James Spann: A few showers for Alabama Friday, possible severe storms Sunday

WARM IS THE WORD: Temperatures are mostly in the 81- to 85-degree range across Alabama this afternoon with a partly sunny sky. Clouds will increase across the state tonight ahead of a cold front.

The front will bring showers to the state on Friday, mainly during the morning. There is little upper support for the front, and moisture will be limited, so rain amounts should be fairly light (less than one-quarter inch for many places). A decent part of the afternoon should be dry with only isolated showers. Otherwise, Friday will be cloudy and not as warm, with a high in the mid 70s.

THE ALABAMA WEEKEND: The front will lift northward Saturday morning as a warm front over north Alabama, and some rain is likely. But by afternoon the front will be over Tennessee, and most communities will be dry, with only isolated showers. With a mix of sun and clouds we project a high in the low 80s Saturday afternoon.

Sunday still looks like a very active weather day as a potent weather system approaches from the west. A deep surface low will move north and west of the state, supported by a vigorous upper trough with strong wind fields. The Storm Prediction Center has most of Alabama at risk of severe weather on Sunday.

We believe the main window for severe thunderstorms will come from roughly 3 a.m. until 3 p.m. Sunday. The initial threat will be over west Alabama, shifting eastward during the day. Storms will be capable of producing large hail, damaging winds and tornadoes.

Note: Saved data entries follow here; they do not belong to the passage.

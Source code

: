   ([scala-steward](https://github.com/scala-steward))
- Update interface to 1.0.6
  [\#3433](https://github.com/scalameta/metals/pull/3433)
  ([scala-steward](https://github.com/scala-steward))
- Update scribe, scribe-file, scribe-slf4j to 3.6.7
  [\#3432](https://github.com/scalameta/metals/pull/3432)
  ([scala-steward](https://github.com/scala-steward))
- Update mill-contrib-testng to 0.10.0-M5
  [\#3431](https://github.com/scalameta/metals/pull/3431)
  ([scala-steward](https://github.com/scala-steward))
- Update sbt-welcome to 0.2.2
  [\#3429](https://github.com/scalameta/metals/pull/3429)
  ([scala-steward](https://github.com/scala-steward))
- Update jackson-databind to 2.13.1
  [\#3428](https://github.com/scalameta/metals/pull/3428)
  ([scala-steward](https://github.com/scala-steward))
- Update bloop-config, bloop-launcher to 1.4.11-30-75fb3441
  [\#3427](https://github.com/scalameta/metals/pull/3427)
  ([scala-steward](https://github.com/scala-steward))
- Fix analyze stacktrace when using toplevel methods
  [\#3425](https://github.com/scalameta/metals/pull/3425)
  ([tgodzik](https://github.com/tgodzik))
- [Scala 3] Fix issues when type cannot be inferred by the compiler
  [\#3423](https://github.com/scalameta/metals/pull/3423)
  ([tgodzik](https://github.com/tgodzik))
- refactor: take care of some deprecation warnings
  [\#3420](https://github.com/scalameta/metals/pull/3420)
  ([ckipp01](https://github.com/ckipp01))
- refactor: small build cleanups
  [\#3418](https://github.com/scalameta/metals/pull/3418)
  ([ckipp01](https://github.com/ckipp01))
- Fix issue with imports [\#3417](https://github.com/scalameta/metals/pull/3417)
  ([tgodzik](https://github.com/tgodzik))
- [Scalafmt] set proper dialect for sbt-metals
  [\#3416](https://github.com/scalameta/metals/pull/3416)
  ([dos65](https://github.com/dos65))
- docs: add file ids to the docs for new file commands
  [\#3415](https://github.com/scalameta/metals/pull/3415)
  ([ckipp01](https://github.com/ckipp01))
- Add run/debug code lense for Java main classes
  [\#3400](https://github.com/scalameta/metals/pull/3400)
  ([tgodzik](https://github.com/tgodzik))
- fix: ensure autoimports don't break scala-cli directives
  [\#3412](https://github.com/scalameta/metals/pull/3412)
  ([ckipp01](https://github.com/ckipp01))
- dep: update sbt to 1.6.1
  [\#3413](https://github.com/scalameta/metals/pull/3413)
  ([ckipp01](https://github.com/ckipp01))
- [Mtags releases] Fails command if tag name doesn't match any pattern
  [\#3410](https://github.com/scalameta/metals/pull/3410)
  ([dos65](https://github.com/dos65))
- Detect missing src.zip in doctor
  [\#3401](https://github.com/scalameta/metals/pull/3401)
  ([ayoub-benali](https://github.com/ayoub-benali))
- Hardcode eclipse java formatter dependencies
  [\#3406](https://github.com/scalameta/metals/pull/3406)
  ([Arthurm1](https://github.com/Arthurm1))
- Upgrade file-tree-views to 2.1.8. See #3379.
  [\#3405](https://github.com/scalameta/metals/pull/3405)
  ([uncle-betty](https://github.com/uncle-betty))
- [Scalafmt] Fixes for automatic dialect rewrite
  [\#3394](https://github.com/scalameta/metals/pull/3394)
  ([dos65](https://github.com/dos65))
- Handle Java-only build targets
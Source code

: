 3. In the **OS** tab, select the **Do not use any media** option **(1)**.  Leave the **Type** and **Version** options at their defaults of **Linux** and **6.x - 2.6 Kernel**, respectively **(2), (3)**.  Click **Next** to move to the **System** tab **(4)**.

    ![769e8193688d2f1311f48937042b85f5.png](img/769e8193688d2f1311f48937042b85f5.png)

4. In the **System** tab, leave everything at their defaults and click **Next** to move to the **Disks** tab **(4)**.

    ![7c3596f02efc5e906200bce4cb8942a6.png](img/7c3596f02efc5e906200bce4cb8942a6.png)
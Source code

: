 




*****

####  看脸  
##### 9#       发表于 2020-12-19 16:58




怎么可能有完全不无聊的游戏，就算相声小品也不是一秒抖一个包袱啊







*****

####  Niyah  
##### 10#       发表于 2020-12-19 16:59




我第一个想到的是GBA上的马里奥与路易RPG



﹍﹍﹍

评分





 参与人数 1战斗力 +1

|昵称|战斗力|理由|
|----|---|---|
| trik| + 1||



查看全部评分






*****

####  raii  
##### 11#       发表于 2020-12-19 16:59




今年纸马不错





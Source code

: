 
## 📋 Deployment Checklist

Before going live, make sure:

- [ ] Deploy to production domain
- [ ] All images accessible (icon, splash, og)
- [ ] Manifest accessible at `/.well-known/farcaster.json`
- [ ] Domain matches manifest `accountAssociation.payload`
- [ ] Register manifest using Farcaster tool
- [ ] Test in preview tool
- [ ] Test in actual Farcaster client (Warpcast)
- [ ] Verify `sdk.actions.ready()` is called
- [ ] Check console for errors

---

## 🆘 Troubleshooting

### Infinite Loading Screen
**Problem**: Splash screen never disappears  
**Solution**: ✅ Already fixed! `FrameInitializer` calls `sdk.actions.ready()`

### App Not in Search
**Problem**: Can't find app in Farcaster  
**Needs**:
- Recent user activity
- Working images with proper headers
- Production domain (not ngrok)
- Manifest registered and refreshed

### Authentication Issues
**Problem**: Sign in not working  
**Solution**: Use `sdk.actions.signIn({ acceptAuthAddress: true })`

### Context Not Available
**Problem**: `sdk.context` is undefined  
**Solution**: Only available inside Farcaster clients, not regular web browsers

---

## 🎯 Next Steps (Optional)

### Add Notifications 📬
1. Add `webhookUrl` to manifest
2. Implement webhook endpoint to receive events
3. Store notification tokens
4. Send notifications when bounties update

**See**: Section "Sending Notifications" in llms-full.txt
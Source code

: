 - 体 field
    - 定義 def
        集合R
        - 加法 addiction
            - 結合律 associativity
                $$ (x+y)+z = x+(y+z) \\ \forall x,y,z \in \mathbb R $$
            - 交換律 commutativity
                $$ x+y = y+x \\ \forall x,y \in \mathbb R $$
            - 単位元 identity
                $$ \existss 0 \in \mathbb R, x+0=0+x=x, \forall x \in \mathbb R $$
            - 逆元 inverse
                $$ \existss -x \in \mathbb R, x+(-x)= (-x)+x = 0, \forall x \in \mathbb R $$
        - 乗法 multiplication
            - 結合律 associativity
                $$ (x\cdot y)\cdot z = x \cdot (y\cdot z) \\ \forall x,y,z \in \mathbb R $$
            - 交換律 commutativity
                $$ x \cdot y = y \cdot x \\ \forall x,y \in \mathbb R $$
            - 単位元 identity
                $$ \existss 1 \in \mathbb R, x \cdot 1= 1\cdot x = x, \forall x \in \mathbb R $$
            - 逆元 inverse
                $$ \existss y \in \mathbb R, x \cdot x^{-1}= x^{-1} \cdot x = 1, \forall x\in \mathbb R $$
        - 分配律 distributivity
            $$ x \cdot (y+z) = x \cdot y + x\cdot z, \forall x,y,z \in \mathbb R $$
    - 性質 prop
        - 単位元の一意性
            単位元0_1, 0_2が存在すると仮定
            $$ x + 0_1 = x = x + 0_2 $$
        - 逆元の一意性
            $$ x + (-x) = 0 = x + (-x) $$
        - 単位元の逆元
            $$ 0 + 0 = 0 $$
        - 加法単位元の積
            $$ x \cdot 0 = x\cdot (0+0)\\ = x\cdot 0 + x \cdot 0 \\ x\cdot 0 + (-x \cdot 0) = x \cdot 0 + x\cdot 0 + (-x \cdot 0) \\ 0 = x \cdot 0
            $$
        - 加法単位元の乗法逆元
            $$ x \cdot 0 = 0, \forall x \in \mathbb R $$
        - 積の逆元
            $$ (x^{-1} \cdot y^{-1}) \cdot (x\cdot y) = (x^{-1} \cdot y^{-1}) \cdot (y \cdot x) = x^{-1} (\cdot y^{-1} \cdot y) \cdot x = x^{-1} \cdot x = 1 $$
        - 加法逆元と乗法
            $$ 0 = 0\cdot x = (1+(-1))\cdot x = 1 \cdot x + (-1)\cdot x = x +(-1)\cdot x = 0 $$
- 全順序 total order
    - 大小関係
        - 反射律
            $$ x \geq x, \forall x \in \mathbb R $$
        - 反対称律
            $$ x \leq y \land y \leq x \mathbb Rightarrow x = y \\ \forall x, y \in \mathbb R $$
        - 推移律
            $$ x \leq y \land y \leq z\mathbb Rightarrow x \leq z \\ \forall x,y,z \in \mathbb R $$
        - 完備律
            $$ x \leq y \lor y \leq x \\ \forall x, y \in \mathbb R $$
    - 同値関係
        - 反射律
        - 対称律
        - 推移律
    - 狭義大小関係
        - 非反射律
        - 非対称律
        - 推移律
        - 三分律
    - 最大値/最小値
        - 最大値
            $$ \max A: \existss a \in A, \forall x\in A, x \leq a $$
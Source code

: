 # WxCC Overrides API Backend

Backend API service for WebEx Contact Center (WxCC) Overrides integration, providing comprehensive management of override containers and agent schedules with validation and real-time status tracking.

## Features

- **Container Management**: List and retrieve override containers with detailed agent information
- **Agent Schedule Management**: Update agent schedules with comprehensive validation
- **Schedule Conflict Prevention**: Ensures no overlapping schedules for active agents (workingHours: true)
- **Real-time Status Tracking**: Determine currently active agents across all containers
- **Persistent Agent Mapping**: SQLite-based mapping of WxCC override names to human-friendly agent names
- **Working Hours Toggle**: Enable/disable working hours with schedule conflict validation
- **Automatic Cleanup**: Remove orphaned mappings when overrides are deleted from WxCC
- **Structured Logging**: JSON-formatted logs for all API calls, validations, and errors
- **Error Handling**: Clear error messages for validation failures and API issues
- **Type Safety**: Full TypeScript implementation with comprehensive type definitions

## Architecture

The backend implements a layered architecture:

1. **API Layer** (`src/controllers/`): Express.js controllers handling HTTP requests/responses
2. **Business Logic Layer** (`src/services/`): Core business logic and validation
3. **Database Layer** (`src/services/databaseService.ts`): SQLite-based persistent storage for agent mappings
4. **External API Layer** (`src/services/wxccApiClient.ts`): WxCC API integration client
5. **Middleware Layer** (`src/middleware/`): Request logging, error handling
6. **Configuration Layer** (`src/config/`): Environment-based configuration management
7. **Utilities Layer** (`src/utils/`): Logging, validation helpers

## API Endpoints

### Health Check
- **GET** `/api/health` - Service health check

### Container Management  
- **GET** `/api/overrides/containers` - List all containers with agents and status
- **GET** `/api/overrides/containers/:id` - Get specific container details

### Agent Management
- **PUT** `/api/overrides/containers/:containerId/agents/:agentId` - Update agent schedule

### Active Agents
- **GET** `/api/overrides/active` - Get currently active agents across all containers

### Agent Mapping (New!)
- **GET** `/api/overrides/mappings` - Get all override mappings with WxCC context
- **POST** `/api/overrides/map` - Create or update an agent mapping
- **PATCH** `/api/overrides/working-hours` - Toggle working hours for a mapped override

It is important that you place yourself in a position to hear severe weather warnings Sunday, and take some time to review your family action plan. Know where you are going and have helmets, portable air horns and hard-sole shoes for everyone in that safe place. If you live in a manufactured home, identify a shelter or other site-built home or business nearby that is available on weekends and during pre-dawn hours. And every church must have a way of hearing warnings (NOAA Weather Radio is the best bet) and have a plan to get people into a safe place in the event a tornado warning is issued and the church is in in the polygon.

FOOTBALL WEATHER: Both Auburn and Alabama have their spring football games Saturday; Alabama’s scrimmage begins at 1, Auburn’s at 3. For both sites, the weather looks pretty good — mixed sun and clouds with temperatures in the low 80s. We can’t rule out a brief shower in Tuscaloosa; Auburn should be totally dry.

NEXT WEEK: Monday and Tuesday will be dry, with cool mornings and pleasant afternoons (lows in the 40s, highs in the 70s). Showers return Wednesday, and another vigorous storm will bring another threat of strong to severe thunderstorms by Wednesday night and Thursday. It’s way too early to be specific — just something to watch for now.

ON THIS DATE IN 1965: Severe thunderstorms in the Upper Midwest spawned 51 tornadoes killing more than 250 people and causing more than $200 million damage. Indiana, Ohio and Michigan were hardest hit in the “Palm Sunday Tornado Outbreak.” Although no F5s were officially reported, at least 22 were rated as F3 or F4. This is the third-deadliest day for tornadoes on record, behind the Super Outbreak of April 3, 1974, and the outbreak that included the Tri-State Tornado of March 18, 1925. Dr. Ted Fujita discovered suction vortices during the Palm Sunday tornado outbreak. It had been believed the reason why tornadoes could hit one house and leave another across the street completely unscathed was because the whole tornado would “jump” from one house to another. However, the actual reason is because most of the destruction is caused by suction vortices: small, intense mini-tornadoes within the main tornado.